_Requirement_
State how many lines of the records include the word "registering"; the reply is that number alone.

_The input_
┄┄┄┄┄┄
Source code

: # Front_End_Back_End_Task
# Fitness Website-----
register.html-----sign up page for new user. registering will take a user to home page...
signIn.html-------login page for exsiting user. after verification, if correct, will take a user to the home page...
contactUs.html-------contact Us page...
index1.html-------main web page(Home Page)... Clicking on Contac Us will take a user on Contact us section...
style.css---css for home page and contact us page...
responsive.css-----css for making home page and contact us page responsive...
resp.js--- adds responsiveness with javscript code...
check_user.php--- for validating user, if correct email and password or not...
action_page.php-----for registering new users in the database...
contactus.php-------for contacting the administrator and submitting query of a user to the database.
┄┄┄┄┄┄
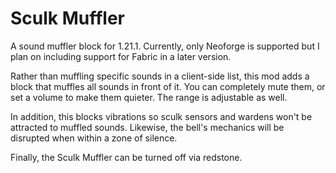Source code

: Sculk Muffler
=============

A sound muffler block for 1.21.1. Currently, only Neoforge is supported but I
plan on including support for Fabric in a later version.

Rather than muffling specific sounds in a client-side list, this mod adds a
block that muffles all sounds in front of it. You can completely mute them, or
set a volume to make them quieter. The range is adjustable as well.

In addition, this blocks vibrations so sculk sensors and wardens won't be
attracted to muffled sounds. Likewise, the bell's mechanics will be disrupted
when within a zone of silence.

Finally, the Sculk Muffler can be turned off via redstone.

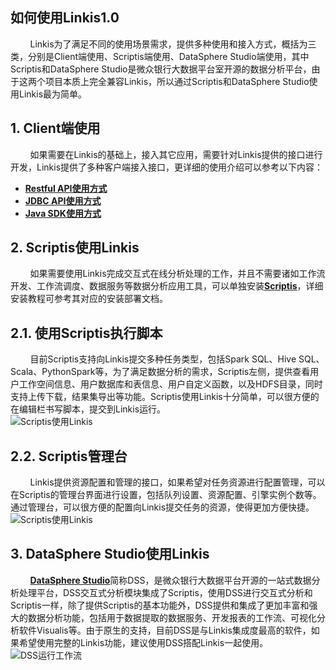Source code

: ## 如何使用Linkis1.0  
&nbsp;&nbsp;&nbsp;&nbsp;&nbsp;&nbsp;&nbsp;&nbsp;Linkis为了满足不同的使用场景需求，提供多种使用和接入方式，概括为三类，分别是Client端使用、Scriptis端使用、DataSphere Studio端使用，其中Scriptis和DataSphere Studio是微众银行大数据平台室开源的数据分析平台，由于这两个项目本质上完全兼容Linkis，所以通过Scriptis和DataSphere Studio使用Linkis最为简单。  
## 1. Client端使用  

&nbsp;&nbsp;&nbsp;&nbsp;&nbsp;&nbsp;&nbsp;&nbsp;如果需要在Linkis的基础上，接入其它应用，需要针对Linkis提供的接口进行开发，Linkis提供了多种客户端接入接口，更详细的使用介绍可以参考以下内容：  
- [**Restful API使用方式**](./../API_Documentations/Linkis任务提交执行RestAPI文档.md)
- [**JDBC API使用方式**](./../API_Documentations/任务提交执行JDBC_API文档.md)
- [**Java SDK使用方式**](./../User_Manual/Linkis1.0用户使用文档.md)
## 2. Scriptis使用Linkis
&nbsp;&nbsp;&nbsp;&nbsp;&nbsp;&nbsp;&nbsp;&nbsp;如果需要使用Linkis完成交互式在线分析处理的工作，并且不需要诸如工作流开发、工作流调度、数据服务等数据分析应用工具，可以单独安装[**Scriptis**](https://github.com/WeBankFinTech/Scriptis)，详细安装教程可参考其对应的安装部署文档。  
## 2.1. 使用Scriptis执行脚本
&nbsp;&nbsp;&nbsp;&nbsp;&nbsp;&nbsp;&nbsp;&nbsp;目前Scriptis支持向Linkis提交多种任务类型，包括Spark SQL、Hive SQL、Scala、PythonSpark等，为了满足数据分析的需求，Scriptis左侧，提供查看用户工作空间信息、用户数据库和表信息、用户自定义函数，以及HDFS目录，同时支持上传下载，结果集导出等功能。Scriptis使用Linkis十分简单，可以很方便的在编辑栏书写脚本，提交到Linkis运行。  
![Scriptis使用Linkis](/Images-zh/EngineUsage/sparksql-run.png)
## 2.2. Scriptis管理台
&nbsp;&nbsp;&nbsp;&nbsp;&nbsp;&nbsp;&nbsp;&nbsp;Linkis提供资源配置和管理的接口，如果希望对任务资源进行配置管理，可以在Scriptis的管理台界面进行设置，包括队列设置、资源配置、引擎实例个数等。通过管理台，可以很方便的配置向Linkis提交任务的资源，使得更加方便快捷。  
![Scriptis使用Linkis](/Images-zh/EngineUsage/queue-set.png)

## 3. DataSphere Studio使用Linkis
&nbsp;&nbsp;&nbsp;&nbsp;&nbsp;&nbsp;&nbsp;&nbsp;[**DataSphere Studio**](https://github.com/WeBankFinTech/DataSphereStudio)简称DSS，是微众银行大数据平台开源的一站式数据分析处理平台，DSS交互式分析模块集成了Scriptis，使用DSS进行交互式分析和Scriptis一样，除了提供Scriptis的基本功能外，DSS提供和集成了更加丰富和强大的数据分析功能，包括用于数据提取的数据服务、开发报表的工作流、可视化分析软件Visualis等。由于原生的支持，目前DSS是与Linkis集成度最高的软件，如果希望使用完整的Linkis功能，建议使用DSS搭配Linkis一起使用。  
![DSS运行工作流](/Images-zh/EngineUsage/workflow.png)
┄┄┄┄┄┄
_Answer to the problem_
2